That is why Sunday's ceremony honoring fallen officers at the Utah Law Enforcement Memorial at the Capitol was poignant and inspiring.

This year's event, held to remember the slain Utah law enforcement officers whose names appear on the memorial, brought together two groups that could foster better police-minority relations in the future.

Salt Lake City Police Chief Michael Brown told me recently about the challenges in recruiting, especially among minorities. But one area with evident diversity is the department's Explorer program in which students between ages 14 and 20 take part in an education program designed to teach them how to be law enforcement officers in the future.
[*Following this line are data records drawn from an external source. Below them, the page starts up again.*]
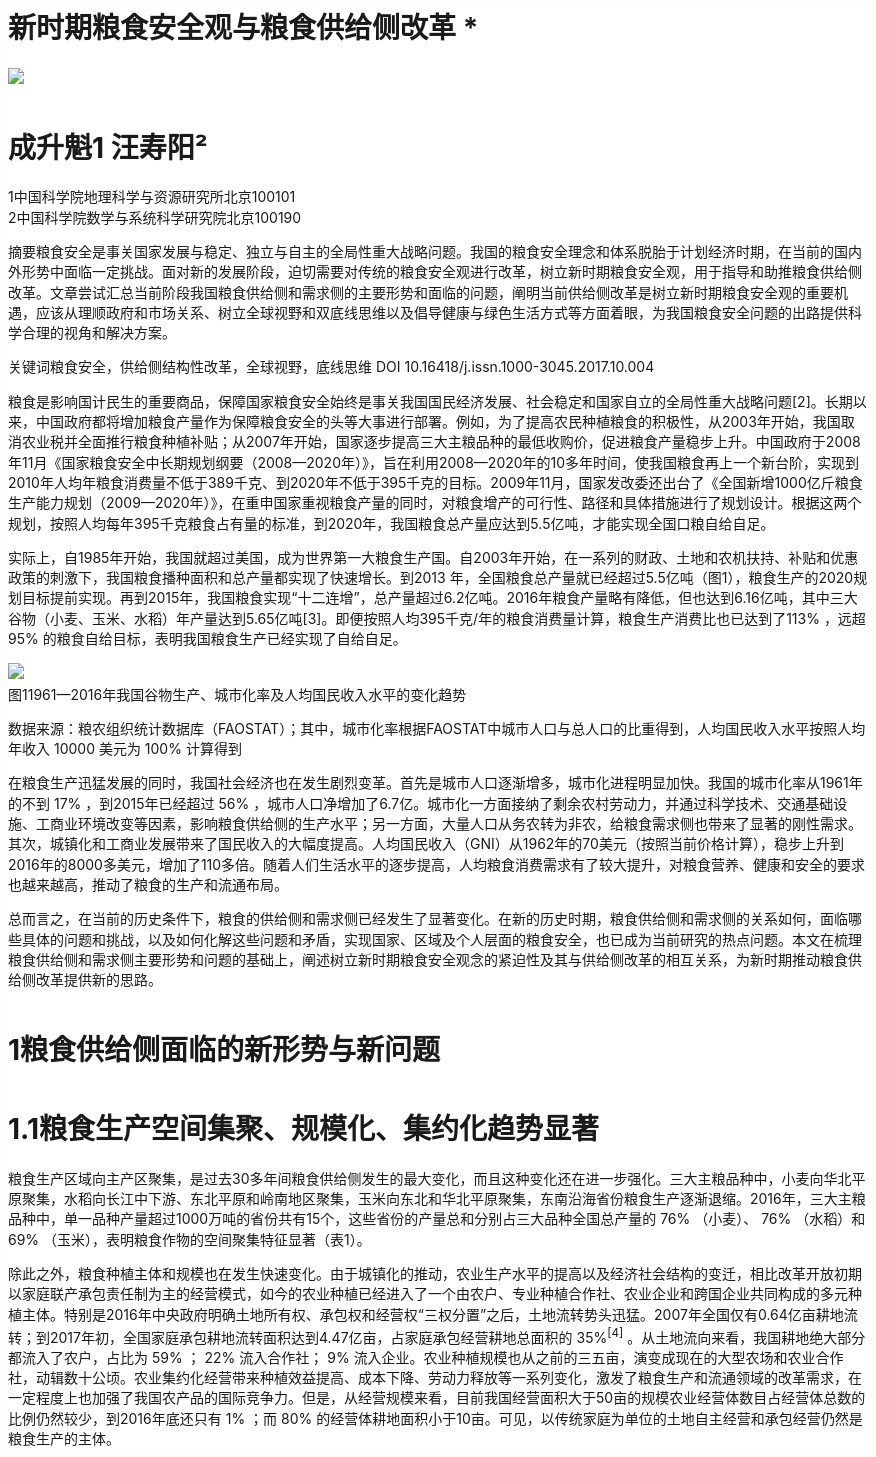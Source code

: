 # 新时期粮食安全观与粮食供给侧改革 \*

![](images/4f72f8a9d12c843dfb4eb75764d1989c7909f3d30ab2e3564b038d0647f8114a.jpg)

# 成升魁1 汪寿阳²

1中国科学院地理科学与资源研究所北京100101  
2中国科学院数学与系统科学研究院北京100190

摘要粮食安全是事关国家发展与稳定、独立与自主的全局性重大战略问题。我国的粮食安全理念和体系脱胎于计划经济时期，在当前的国内外形势中面临一定挑战。面对新的发展阶段，迫切需要对传统的粮食安全观进行改革，树立新时期粮食安全观，用于指导和助推粮食供给侧改革。文章尝试汇总当前阶段我国粮食供给侧和需求侧的主要形势和面临的问题，阐明当前供给侧改革是树立新时期粮食安全观的重要机遇，应该从理顺政府和市场关系、树立全球视野和双底线思维以及倡导健康与绿色生活方式等方面着眼，为我国粮食安全问题的出路提供科学合理的视角和解决方案。

关键词粮食安全，供给侧结构性改革，全球视野，底线思维 DOI 10.16418/j.issn.1000-3045.2017.10.004

粮食是影响国计民生的重要商品，保障国家粮食安全始终是事关我国国民经济发展、社会稳定和国家自立的全局性重大战略问题[2]。长期以来，中国政府都将增加粮食产量作为保障粮食安全的头等大事进行部署。例如，为了提高农民种植粮食的积极性，从2003年开始，我国取消农业税并全面推行粮食种植补贴；从2007年开始，国家逐步提高三大主粮品种的最低收购价，促进粮食产量稳步上升。中国政府于2008年11月《国家粮食安全中长期规划纲要（2008—2020年）》，旨在利用2008—2020年的10多年时间，使我国粮食再上一个新台阶，实现到2010年人均年粮食消费量不低于389千克、到2020年不低于395千克的目标。2009年11月，国家发改委还出台了《全国新增1000亿斤粮食生产能力规划（2009—2020年）》，在重申国家重视粮食产量的同时，对粮食增产的可行性、路径和具体措施进行了规划设计。根据这两个规划，按照人均每年395千克粮食占有量的标准，到2020年，我国粮食总产量应达到5.5亿吨，才能实现全国口粮自给自足。

实际上，自1985年开始，我国就超过美国，成为世界第一大粮食生产国。自2003年开始，在一系列的财政、土地和农机扶持、补贴和优惠政策的刺激下，我国粮食播种面积和总产量都实现了快速增长。到2013 年，全国粮食总产量就已经超过5.5亿吨（图1），粮食生产的2020规划目标提前实现。再到2015年，我国粮食实现“十二连增”，总产量超过6.2亿吨。2016年粮食产量略有降低，但也达到6.16亿吨，其中三大谷物（小麦、玉米、水稻）年产量达到5.65亿吨[3]。即便按照人均395千克/年的粮食消费量计算，粮食生产消费比也已达到了$11 3 \%$ ，远超 $9 5 \%$ 的粮食自给目标，表明我国粮食生产已经实现了自给自足。

![](images/2c26c98d7cf388c725ddb87b84b7a2384446d8dc34c7f3b99ff3526c9fa121e8.jpg)  
图11961—2016年我国谷物生产、城市化率及人均国民收入水平的变化趋势

数据来源：粮农组织统计数据库（FAOSTAT）；其中，城市化率根据FAOSTAT中城市人口与总人口的比重得到，人均国民收入水平按照人均年收入 $1 0 0 0 0$ 美元为 $100 \%$ 计算得到

在粮食生产迅猛发展的同时，我国社会经济也在发生剧烈变革。首先是城市人口逐渐增多，城市化进程明显加快。我国的城市化率从1961年的不到 $1 7 \%$ ，到2015年已经超过 $56 \%$ ，城市人口净增加了6.7亿。城市化一方面接纳了剩余农村劳动力，并通过科学技术、交通基础设施、工商业环境改变等因素，影响粮食供给侧的生产水平；另一方面，大量人口从务农转为非农，给粮食需求侧也带来了显著的刚性需求。其次，城镇化和工商业发展带来了国民收入的大幅度提高。人均国民收入（GNI）从1962年的70美元（按照当前价格计算），稳步上升到2016年的8000多美元，增加了110多倍。随着人们生活水平的逐步提高，人均粮食消费需求有了较大提升，对粮食营养、健康和安全的要求也越来越高，推动了粮食的生产和流通布局。

总而言之，在当前的历史条件下，粮食的供给侧和需求侧已经发生了显著变化。在新的历史时期，粮食供给侧和需求侧的关系如何，面临哪些具体的问题和挑战，以及如何化解这些问题和矛盾，实现国家、区域及个人层面的粮食安全，也已成为当前研究的热点问题。本文在梳理粮食供给侧和需求侧主要形势和问题的基础上，阐述树立新时期粮食安全观念的紧迫性及其与供给侧改革的相互关系，为新时期推动粮食供给侧改革提供新的思路。

# 1粮食供给侧面临的新形势与新问题

# 1.1粮食生产空间集聚、规模化、集约化趋势显著

粮食生产区域向主产区聚集，是过去30多年间粮食供给侧发生的最大变化，而且这种变化还在进一步强化。三大主粮品种中，小麦向华北平原聚集，水稻向长江中下游、东北平原和岭南地区聚集，玉米向东北和华北平原聚集，东南沿海省份粮食生产逐渐退缩。2016年，三大主粮品种中，单一品种产量超过1000万吨的省份共有15个，这些省份的产量总和分别占三大品种全国总产量的 $76 \%$ （小麦）、 $76 \%$ （水稻）和 $69 \%$ （玉米），表明粮食作物的空间聚集特征显著（表1）。

除此之外，粮食种植主体和规模也在发生快速变化。由于城镇化的推动，农业生产水平的提高以及经济社会结构的变迁，相比改革开放初期以家庭联产承包责任制为主的经营模式，如今的农业种植已经进入了一个由农户、专业种植合作社、农业企业和跨国企业共同构成的多元种植主体。特别是2016年中央政府明确土地所有权、承包权和经营权“三权分置”之后，土地流转势头迅猛。2007年全国仅有0.64亿亩耕地流转；到2017年初，全国家庭承包耕地流转面积达到4.47亿亩，占家庭承包经营耕地总面积的 $3 5 \% ^ { [ 4 ] }$ 。从土地流向来看，我国耕地绝大部分都流入了农户，占比为 $59 \%$ ； $22 \%$ 流入合作社； $9 \%$ 流入企业。农业种植规模也从之前的三五亩，演变成现在的大型农场和农业合作社，动辑数十公顷。农业集约化经营带来种植效益提高、成本下降、劳动力释放等一系列变化，激发了粮食生产和流通领域的改革需求，在一定程度上也加强了我国农产品的国际竞争力。但是，从经营规模来看，目前我国经营面积大于50亩的规模农业经营体数目占经营体总数的比例仍然较少，到2016年底还只有 $1 \%$ ；而 $80 \%$ 的经营体耕地面积小于10亩。可见，以传统家庭为单位的土地自主经营和承包经营仍然是粮食生产的主体。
Of the 52 Explorers currently enrolled, half are Latino. There also are three African-Americans, two Asians, one Pacific Islander, one Native American.

Another hopeful trend: 28 of the Explorers are female.
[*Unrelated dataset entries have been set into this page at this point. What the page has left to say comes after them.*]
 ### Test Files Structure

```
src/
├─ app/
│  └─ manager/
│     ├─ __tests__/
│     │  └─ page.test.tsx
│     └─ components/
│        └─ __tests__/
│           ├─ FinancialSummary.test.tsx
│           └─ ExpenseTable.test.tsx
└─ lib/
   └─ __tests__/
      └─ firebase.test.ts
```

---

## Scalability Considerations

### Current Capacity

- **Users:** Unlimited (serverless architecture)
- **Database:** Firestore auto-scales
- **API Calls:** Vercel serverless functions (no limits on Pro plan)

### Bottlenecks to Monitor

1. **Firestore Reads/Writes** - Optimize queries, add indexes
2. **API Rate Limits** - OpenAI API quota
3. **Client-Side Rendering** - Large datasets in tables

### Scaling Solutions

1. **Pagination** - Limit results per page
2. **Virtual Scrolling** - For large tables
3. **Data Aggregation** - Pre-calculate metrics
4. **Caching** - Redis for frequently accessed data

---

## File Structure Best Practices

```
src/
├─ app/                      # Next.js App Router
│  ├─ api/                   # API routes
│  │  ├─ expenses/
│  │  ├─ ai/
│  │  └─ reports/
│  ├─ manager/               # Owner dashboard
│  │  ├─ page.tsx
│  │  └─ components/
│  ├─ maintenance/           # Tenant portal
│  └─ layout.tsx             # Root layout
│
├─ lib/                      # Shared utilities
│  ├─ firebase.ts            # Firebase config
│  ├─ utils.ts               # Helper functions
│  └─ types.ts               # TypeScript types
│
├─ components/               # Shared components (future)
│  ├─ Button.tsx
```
Part of the young people's duties is to care for the memorial and take part in other activities fueling respect for the sacrifices that have been made by those defending our communities and the country.

The Explorers recently carried the ashes of 18 unclaimed soldiers killed in various wars from several cemeteries and mortuaries from around the Salt Lake Valley to be permanently laid to rest at the Veterans Memorial Cemetery near Camp Williams.

They get into the program through classes taught by Salt Lake City Detective Cody Lougy and hail from all the Salt Lake City area high schools.

"I wanted to be a police officer after I took the class," said Explorer Kaylee Ortega, 19, who first took the class when she was a student at West High."I plan to go into homicide [investigation]."

At Sunday's service, 14 new members of the department's Explorer Post 2471 received the Explorer Memorial Guardians pin from the children of three of the most recent officers killed in the line of duty.

Three children of slain lawmen — Meredith Barney, Ben Johnson and Shea Wride — awarded pins to the new Explorers at the rites that followed Sunday's 10th Annual Ride for Fallen Officers, which began Sunday morning in northern Utah County and ended at the Capitol.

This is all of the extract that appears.